Last month, after allegedly taking a Minneapolis traffic-control officer for an invigorating (but, alas, unsolicited) ride on the hood of his car, Vikings receiver Randy Moss wrote one of the more exquisite public nonapologies of our time. For several minutes his statement rambled dangerously, like an old man in flannel pajamas near a busy road, before T-boning on the topic of his own victimization. ("I've been through a lot.... I don't know if trouble's out to find me, or whatnot.") And while Moss both acknowledged and disavowed wrongdoing in the space of a single sentence—"I knew they had to discipline me, for what reason I don't know"—he ultimately saw fit to apologize to everyone but the traffic officer: "My teammates, coaching staff, my immediate family" and, of course, "all the people that endorse me: Nike, Jumpman, Michael Jordan himself."
When judging the sincerity of an athlete's apology, one should always bear in mind the Mister Ed Rule: Remorse is remorse, of course, of course, unless it's for products that you endorse. In which case remorse is a mere masquerade for financial expediency.
As to the other charge against him—that marijuana residue was found in his vehicle—Moss was evasive. Had he simply stated that weed is never allowed in his car, we might at least have gotten the lively headline ROLLING MOSS GATHERS NO STONERS.

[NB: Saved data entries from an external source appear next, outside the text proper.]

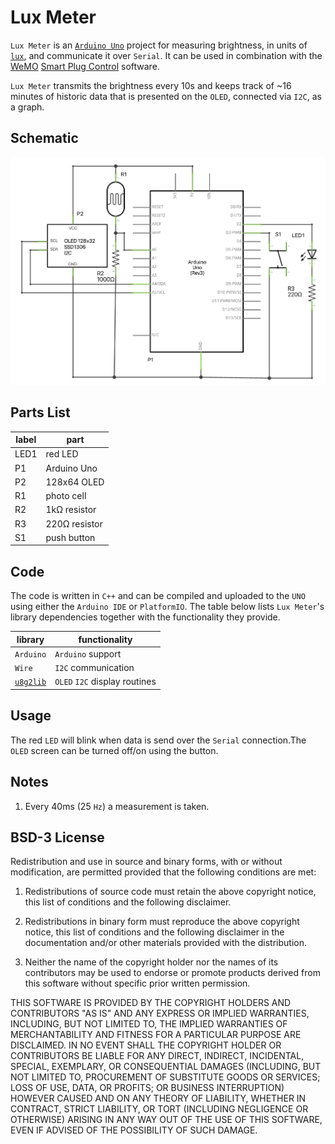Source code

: # Lux Meter

`Lux Meter` is an [`Arduino Uno`](https://www.arduino.cc/en/Main/arduinoBoardUno&gt;) project for measuring brightness, in units of [`lux`](https://en.wikipedia.org/wiki/Lux), and communicate it over `Serial`. It can be used in combination with the [WeMO](https://www.wemo.com/products/) [Smart Plug Control](https://github.com/kriztioan/WeMo) software.

`Lux Meter` transmits the brightness every 10s and keeps track of ~16 minutes of historic data that is presented on the `OLED`, connected via `I2C`, as a graph.

## Schematic

![Lux Meter Wiring Schematics](LuxMeter.png "Lux Meter Wiring Schematic")

## Parts List

label|part
-----|----
|LED1|red LED|
|P1|Arduino Uno|
|P2|128x64 OLED|
|R1|photo cell|
|R2|1kΩ resistor|
|R3|220Ω resistor|
|S1|push button|

## Code

The code is written in `C++` and can be compiled and uploaded to the `UNO` using either the `Arduino IDE` or `PlatformIO`. The table below lists `Lux Meter`'s library dependencies together with the functionality they provide.

|library|functionality|
--------|--------------
|`Arduino`|`Arduino` support|
|`Wire`|`I2C` communication|
|[`u8g2lib`](https://github.com/olikraus/u8g2)|`OLED` `I2C` display routines|

## Usage

The red `LED` will blink when data is send over the `Serial` connection.The `OLED` screen can be turned off/on using the button.

## Notes

1. Every 40ms (25 `Hz`) a measurement is taken.

## BSD-3 License

Redistribution and use in source and binary forms, with or without modification, are permitted provided that the following conditions are met:

1. Redistributions of source code must retain the above copyright notice, this list of conditions and the following disclaimer.

2. Redistributions in binary form must reproduce the above copyright notice, this list of conditions and the following disclaimer in the documentation and/or other materials provided with the distribution.

3. Neither the name of the copyright holder nor the names of its contributors may be used to endorse or promote products derived from this software without specific prior written permission.

THIS SOFTWARE IS PROVIDED BY THE COPYRIGHT HOLDERS AND CONTRIBUTORS "AS IS" AND ANY EXPRESS OR IMPLIED WARRANTIES, INCLUDING, BUT NOT LIMITED TO, THE IMPLIED WARRANTIES OF MERCHANTABILITY AND FITNESS FOR A PARTICULAR PURPOSE ARE DISCLAIMED. IN NO EVENT SHALL THE COPYRIGHT HOLDER OR CONTRIBUTORS BE LIABLE FOR ANY DIRECT, INDIRECT, INCIDENTAL, SPECIAL, EXEMPLARY, OR CONSEQUENTIAL DAMAGES (INCLUDING, BUT NOT LIMITED TO, PROCUREMENT OF SUBSTITUTE GOODS OR SERVICES; LOSS OF USE, DATA, OR PROFITS; OR BUSINESS INTERRUPTION) HOWEVER CAUSED AND ON ANY THEORY OF LIABILITY, WHETHER IN CONTRACT, STRICT LIABILITY, OR TORT (INCLUDING NEGLIGENCE OR OTHERWISE) ARISING IN ANY WAY OUT OF THE USE OF THIS SOFTWARE, EVEN IF ADVISED OF THE POSSIBILITY OF SUCH DAMAGE.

The last resort of the nonapologist is, of course, to cry Blown Out Of Proportion (BOOP). Moss, in a press conference, said that his story was BOOP. Steve Spurrier, while at Florida, disparaged New Orleans Saints coach Jim Haslett, but recently Spurrier said that that remark was BOOP. In a tidy tableau of what modern sports have become, 49ers receiver Terrell Owens—in one seamless motion—caught a touchdown pass on Monday Night Football, produced a Sharpie from his sock in the end zone, autographed the ball and handed it to his financial adviser in the front row. Owens didn't apologize to his opponents, and neither, remarkably, did his apologists: Niners center Jeremy Newberry said, "It's really getting blown out of proportion." So here's the deal: Next person to say Blown Out Of Proportion gets blown out of a cannon.
With apologies to Owens et al., no one has been less apologetic for more years than Bob Knight, who once said memorably, "When my time on Earth is gone and my activities here are passed, I want they bury me upside down, and my critics can kiss my ass."